Demonstrators behind her tape cardboard crosses to a fence in front of Mexico's National Palace. The names of slaying victims are scrawled with black magic marker on each one.
"I want the impunity to end," a leftist lawmaker says, blaming Mexican President Felipe Calderon's five-year-long crackdown on drug cartels for the surge in violence.
A handful of people clap. But throngs walk through Mexico City's massive central square without glancing in his direction.
In this sprawling metropolis, the brutal conflicts between drug cartels and government troops are both strangely absent and omnipresent. They are nowhere to be found and everywhere you look.

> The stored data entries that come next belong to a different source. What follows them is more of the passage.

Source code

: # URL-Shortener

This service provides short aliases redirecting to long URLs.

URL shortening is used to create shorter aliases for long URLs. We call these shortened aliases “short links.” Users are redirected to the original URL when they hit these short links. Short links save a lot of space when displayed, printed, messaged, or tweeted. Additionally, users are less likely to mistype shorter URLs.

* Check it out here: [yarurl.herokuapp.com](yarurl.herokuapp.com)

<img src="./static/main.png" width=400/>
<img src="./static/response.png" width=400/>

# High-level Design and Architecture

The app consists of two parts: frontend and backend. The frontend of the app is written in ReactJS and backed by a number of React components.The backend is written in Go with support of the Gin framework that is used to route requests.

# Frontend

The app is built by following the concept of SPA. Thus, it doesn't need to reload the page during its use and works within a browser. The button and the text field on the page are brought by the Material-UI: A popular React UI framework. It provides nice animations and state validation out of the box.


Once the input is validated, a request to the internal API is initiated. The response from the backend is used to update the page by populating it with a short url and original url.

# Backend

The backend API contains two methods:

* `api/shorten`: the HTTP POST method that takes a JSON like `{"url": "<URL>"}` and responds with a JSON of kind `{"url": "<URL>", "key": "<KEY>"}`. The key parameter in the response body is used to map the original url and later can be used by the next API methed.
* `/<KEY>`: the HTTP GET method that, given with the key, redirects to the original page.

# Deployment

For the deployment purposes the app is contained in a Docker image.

At a corner newsstand, the front page of a paper shows a dead man lying in a pool of blood. The cover of a magazine pictures people praying at a funeral.
At an airport gift shop, a book about beauty queens in the drug trade is only steps away from bottles of tequila and souvenir sombreros.
From the halls of his official residence here, President Calderon announced plans in late 2006 to deploy troops in a nationwide crackdown on drug cartels.
Here, too, a peace movement led by a poet whose son was slain has taken root, with protesters staging "caravan" demonstrations that go from the city's central square to some of the country's most violent areas.